Falls among older adults are the leading cause of injury-related deaths, accounting for more than three million emergency room visits annually and generating more than $50 billion in annual medical costs (for figures relating to the U.S).
These numbers grow worse as people grow older, where falls are the most common cause of injury related deaths in people over the age of 75. There is also a higher proportion of people impacted from lower socio-economic backgrounds.
A leading Medicaid insurer (a U.S. process that contributes towards healthcare costs for some people with limited income and resources), Highmark Wholecare, has begun a demonstration project using BrainHQ brain training software.
The aim of the project, taking place in Pennsylvania, is to reduce fall and associated injury risk among its most vulnerable population. These are older adults showing high-risk of falls who are on Medicaid.
This approach to elderly care fits in with the ‘whole care’ paradigm, which is a new approach to healthcare that seeks to help people achieve whole life health, not just physical health. That is mental health and general brain health.
It may seem surprising, at first consideration, that sitting at a computer to do brain exercises can improve a person’s movement. However, the BrainHQ data has been shown in multiple studies to improve gait and balance and reduce fall risk. The application is available via Android, iOS and web apps.

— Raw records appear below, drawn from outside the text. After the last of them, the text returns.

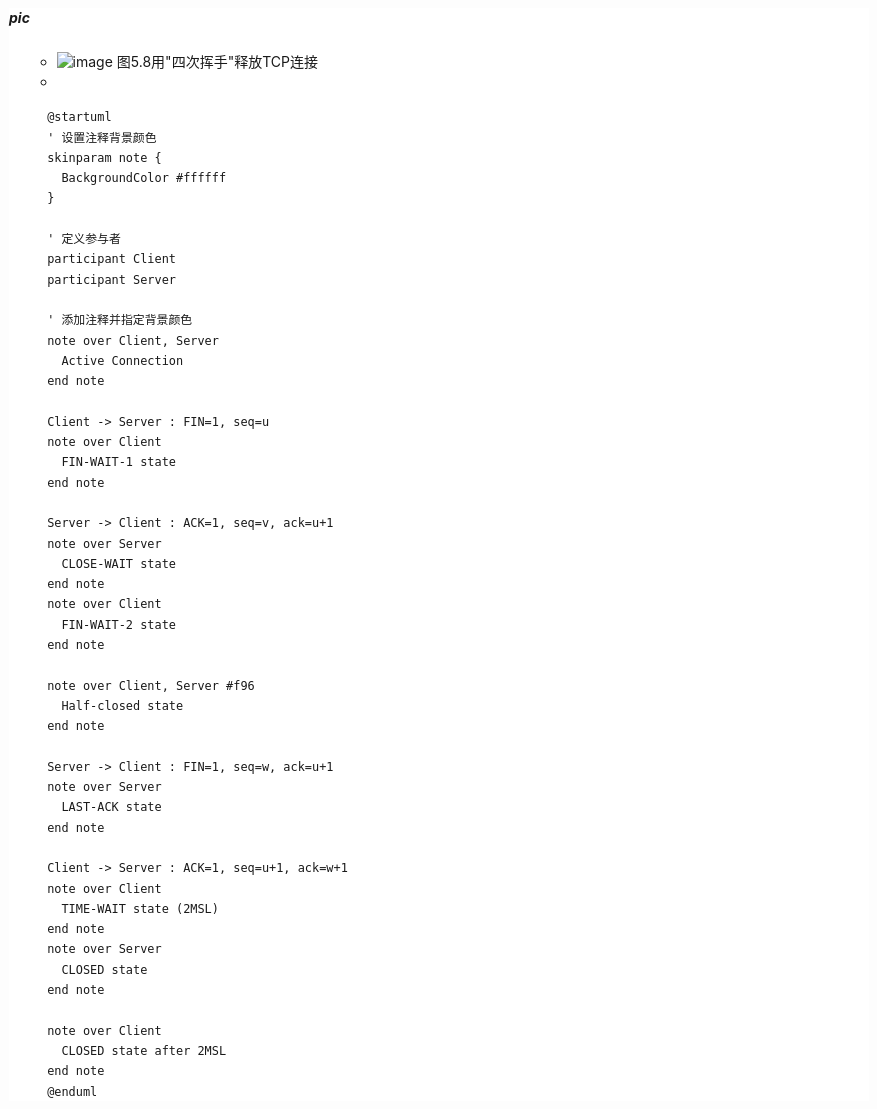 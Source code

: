 ##### pic

<ul>

- ![image](https://bluejedis.github.io/picx-images-hosting/basic/image.7pbuse7qv.webp)
图5.8用"四次挥手"释放TCP连接  
- 

```PlantUML
  @startuml
  ' 设置注释背景颜色
  skinparam note {
    BackgroundColor #ffffff
  }

  ' 定义参与者
  participant Client
  participant Server

  ' 添加注释并指定背景颜色
  note over Client, Server
    Active Connection
  end note

  Client -> Server : FIN=1, seq=u
  note over Client
    FIN-WAIT-1 state
  end note

  Server -> Client : ACK=1, seq=v, ack=u+1
  note over Server
    CLOSE-WAIT state
  end note
  note over Client
    FIN-WAIT-2 state
  end note

  note over Client, Server #f96
    Half-closed state
  end note

  Server -> Client : FIN=1, seq=w, ack=u+1
  note over Server
    LAST-ACK state
  end note

  Client -> Server : ACK=1, seq=u+1, ack=w+1
  note over Client
    TIME-WAIT state (2MSL)
  end note
  note over Server
    CLOSED state
  end note

  note over Client
    CLOSED state after 2MSL
  end note
  @enduml
```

The application does so by improving brain speed so that people can react faster to make the split-second neuro-motor adjustments that prevent falls and enhance gait and balance. Data indicates this is the case even among those at the cusp of high fall risk.
This basis for this is that by targeting visual processing speed and accuracy, the exercises improve the likelihood the brain will swiftly adjust body movement to prevent falls. Studies have shown large improvements in gait and balance.
In more detail, empirical evidence shows benefits in terms of standard measures of cognition (attention, speed, memory, executive function, social cognition), standard measures of quality of life (mood, confidence and control, health-related quality of life, health care costs) and real-world activities (gait, balance, driving, everyday cognition, maintaining independence).